[Records drawn from a dataset]
• • • •
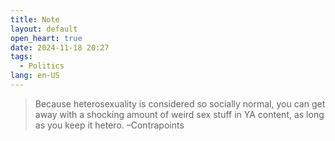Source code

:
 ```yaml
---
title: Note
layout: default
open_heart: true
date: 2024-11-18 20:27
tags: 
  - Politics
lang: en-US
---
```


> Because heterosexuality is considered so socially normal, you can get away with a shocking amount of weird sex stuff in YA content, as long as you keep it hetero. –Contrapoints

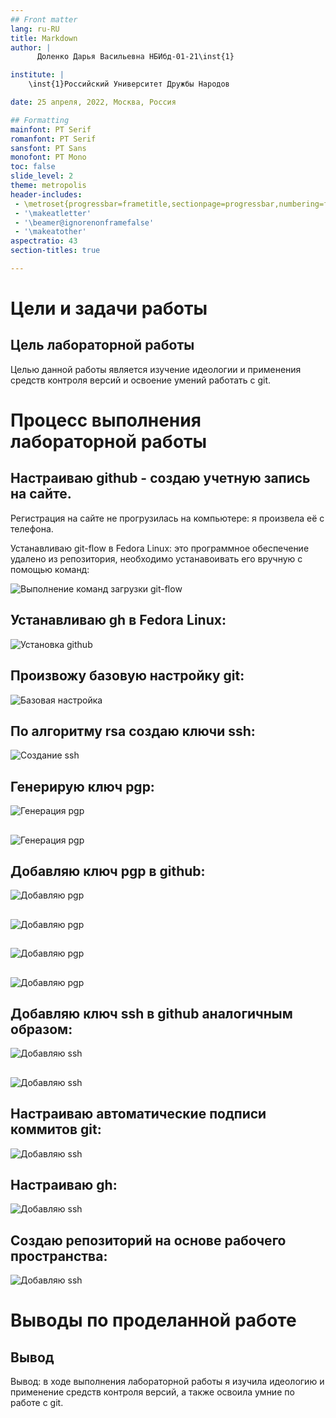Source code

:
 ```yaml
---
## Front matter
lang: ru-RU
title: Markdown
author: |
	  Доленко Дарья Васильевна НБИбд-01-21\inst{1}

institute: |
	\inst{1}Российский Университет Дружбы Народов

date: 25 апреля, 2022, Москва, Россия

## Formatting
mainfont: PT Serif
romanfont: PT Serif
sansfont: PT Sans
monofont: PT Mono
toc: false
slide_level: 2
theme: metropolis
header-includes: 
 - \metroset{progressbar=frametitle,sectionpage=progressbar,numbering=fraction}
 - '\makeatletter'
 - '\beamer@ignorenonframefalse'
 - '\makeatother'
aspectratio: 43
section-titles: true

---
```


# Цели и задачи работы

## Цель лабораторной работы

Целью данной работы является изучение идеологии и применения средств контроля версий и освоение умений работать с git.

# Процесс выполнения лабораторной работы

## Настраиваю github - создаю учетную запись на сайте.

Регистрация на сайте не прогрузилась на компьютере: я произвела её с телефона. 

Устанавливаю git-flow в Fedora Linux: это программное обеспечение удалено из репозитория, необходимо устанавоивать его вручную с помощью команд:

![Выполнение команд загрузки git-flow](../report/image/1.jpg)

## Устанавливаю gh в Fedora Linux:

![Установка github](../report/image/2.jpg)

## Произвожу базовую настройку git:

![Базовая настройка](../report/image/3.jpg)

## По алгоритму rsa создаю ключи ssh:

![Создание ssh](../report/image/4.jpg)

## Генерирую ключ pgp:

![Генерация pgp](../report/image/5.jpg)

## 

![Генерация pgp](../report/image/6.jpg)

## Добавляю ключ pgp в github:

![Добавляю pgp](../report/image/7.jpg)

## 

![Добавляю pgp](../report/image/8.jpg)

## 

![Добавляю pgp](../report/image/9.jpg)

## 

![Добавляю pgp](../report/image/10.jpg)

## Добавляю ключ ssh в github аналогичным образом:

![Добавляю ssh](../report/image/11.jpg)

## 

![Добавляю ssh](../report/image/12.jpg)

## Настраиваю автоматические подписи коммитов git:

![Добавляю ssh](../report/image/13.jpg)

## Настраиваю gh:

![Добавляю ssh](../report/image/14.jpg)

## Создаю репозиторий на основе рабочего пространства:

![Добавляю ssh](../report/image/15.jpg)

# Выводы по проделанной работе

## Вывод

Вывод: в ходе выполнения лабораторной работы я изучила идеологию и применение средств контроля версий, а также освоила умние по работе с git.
• • • •
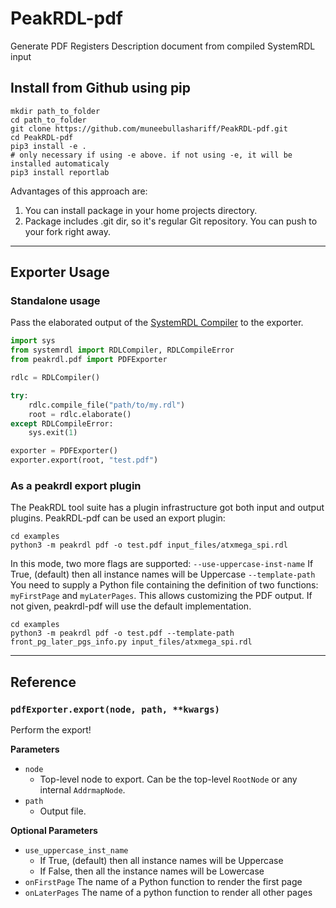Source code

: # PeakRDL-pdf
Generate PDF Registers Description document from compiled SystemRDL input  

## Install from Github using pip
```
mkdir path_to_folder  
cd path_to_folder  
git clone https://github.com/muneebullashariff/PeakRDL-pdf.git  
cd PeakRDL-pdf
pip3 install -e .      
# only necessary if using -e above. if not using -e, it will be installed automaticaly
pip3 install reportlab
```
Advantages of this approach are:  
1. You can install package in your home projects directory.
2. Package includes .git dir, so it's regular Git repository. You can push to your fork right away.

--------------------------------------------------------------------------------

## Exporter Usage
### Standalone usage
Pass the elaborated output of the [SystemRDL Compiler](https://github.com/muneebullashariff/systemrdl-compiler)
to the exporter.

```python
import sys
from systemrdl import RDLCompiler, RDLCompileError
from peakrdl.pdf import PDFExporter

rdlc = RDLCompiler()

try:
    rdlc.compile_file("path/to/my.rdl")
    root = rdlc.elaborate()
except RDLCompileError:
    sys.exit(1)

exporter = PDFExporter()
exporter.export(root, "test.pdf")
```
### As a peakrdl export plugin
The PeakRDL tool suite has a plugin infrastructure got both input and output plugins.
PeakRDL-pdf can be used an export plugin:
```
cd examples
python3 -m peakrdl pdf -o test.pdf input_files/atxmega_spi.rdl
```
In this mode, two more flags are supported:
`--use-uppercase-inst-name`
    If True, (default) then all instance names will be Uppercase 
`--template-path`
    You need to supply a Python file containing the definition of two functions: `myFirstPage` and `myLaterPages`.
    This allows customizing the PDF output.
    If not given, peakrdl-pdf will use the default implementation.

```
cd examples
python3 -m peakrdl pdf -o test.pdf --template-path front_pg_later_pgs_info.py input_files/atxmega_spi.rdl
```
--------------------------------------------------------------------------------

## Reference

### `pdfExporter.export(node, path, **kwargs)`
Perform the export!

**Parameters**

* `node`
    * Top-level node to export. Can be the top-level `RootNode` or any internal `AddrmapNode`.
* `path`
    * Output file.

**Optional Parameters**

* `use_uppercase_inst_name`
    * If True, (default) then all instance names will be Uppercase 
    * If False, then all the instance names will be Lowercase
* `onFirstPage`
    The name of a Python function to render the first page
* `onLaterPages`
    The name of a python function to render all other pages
• • • •
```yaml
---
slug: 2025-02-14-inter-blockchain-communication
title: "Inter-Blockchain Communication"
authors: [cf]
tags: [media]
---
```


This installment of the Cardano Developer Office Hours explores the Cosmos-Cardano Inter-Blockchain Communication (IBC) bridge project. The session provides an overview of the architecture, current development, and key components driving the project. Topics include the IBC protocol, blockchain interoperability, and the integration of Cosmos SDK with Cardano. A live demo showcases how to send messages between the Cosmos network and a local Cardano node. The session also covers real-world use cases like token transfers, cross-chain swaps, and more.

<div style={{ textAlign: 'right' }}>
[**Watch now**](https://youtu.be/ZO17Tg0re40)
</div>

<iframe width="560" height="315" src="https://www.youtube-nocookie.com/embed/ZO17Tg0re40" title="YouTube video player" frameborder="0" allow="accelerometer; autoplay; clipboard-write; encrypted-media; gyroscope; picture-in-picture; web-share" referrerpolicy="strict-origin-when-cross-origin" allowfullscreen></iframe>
• • • •
## TASK STATEMENT
If a line in the records above holds the string "работе", copy it out.

## SOLUTION TO THIS TASK
# Выводы по проделанной работе
Вывод: в ходе выполнения лабораторной работы я изучила идеологию и применение средств контроля версий, а также освоила умние по работе с git.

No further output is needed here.